Economia

Contratos das parcerias público-privadas permitem "um descalabro completo"

Contratos das parcerias público-privadas permitem "um descalabro completo"

O professor universitário Avelino Jesus afirmou esta terça-feira que a forma como os contratos das PPP são feitos permite "um descalabro completo", salientando que a existência de cláusulas de reequilíbrio financeiro "permite um empolamento quase indefinido" porque não existem limites.

Manuel Avelino de Jesus, que se demitiu da comissão de reavaliação das parcerias público-privadas (PPP), queixando-se de falhas na disponibilização de informação, falava no Parlamento, na comissão de inquérito às parcerias rodoviárias e ferroviárias.

"Esses valores (encargos do Estado com as PPP) tendem a ser ainda mais empolados, porque neles não estão incluídos os reequilíbrios financeiros", afirmou Avelino de Jesus, em resposta ao deputado do PS Fernando Serrasqueiro.

O professor do Instituto Superior de Economia e Gestão (ISEG) disse que os reequilíbrios financeiros podem aumentar os encargos do Estado com as PPP "em 20 ou 30%".

"A forma como os contratos estão elaborados permite um descalabro completo", afirmou, referindo que os contratos "são muito abertos" e têm prevista "a famosa cláusula do reequilíbrio financeiro, que permite um empolamento quase indefinido, porque não há limites".

Avelino de Jesus recusou-se a avançar valores dos encargos para o Estado com as PPP: "Não estou em condições de fazer cálculos com o mínimo de rigor.
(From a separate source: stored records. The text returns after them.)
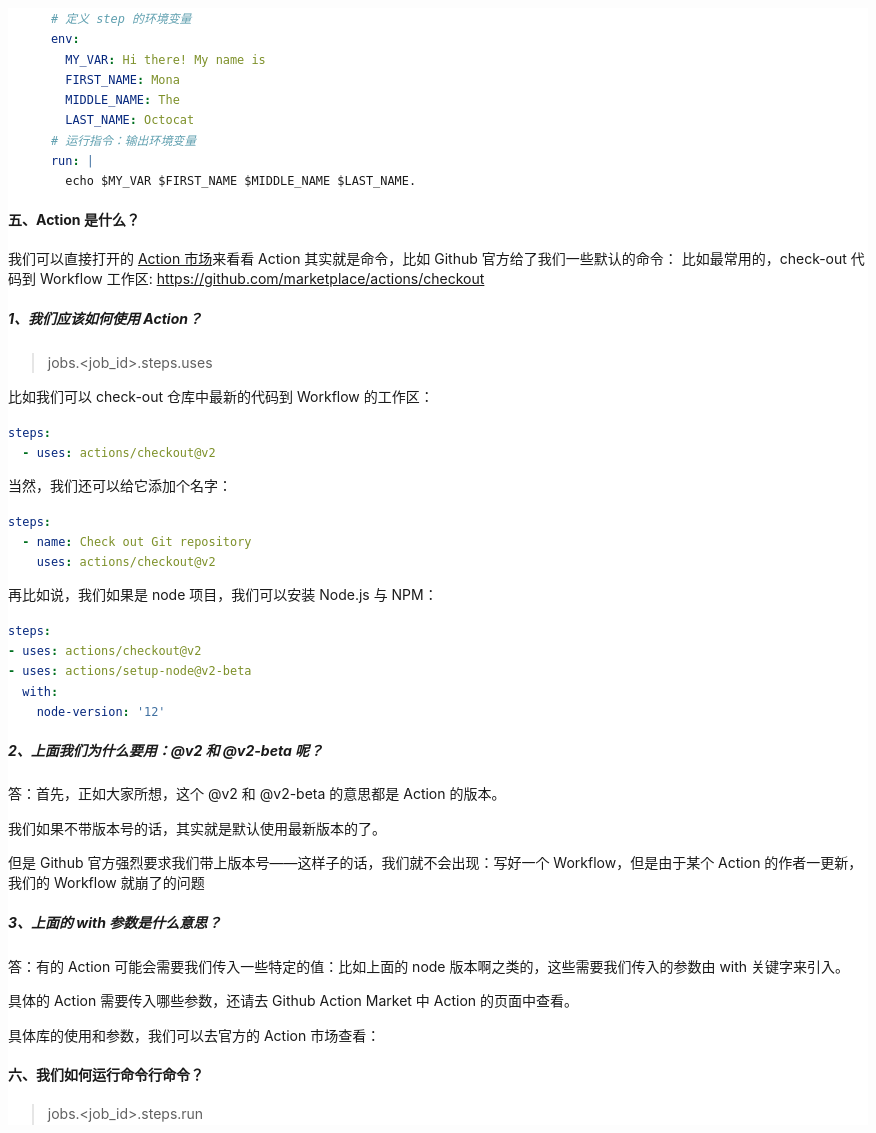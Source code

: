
 ```yaml
      # 定义 step 的环境变量
      env:
        MY_VAR: Hi there! My name is
        FIRST_NAME: Mona
        MIDDLE_NAME: The
        LAST_NAME: Octocat
      # 运行指令：输出环境变量
      run: |
        echo $MY_VAR $FIRST_NAME $MIDDLE_NAME $LAST_NAME.
```

#### 五、Action 是什么？
我们可以直接打开的 [Action 市场](https://github.com/marketplace?type=actions)来看看
Action 其实就是命令，比如 Github 官方给了我们一些默认的命令：
比如最常用的，check-out 代码到 Workflow 工作区: https://github.com/marketplace/actions/checkout

##### 1、我们应该如何使用 Action？
> jobs.<job_id>.steps.uses

比如我们可以 check-out 仓库中最新的代码到 Workflow 的工作区：
```yaml
steps:
  - uses: actions/checkout@v2
```
当然，我们还可以给它添加个名字：
```yaml
steps:
  - name: Check out Git repository
    uses: actions/checkout@v2
```

再比如说，我们如果是 node 项目，我们可以安装 Node.js 与 NPM：
```yaml
steps:
- uses: actions/checkout@v2
- uses: actions/setup-node@v2-beta
  with:
    node-version: '12'
```

##### 2、上面我们为什么要用：@v2 和 @v2-beta 呢？
答：首先，正如大家所想，这个 @v2 和 @v2-beta 的意思都是 Action 的版本。

我们如果不带版本号的话，其实就是默认使用最新版本的了。

但是 Github 官方强烈要求我们带上版本号——这样子的话，我们就不会出现：写好一个 Workflow，但是由于某个 Action 的作者一更新，我们的 Workflow 就崩了的问题

##### 3、上面的 with 参数是什么意思？
答：有的 Action 可能会需要我们传入一些特定的值：比如上面的 node 版本啊之类的，这些需要我们传入的参数由 with 关键字来引入。

具体的 Action 需要传入哪些参数，还请去 Github Action Market 中 Action 的页面中查看。

具体库的使用和参数，我们可以去官方的 Action 市场查看：

#### 六、我们如何运行命令行命令？
> jobs.<job_id>.steps.run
Olhando para trás, a prática, diz-nos que os valores podem ser empolados, porque os contratos assim os permitem, em limites impensáveis".

O professor do ISEG disse ainda que, "provavelmente, nem o aparelho do Estado estará em condições de fazer previsões com rigor" e acrescentou: Quem sou eu para me pôr a apontar números que, provavelmente, seriam desmentidos?".

Avelino de Jesus demitiu-se, em março de 2011, da comissão de reavaliação das PPP, queixando-se de falhas na disponibilização de informação.

Esta terça-feira, em resposta do deputado socialista Fernando Serrasqueiro, reiterou que chegou a receber um CD "em branco", ou seja sem informações.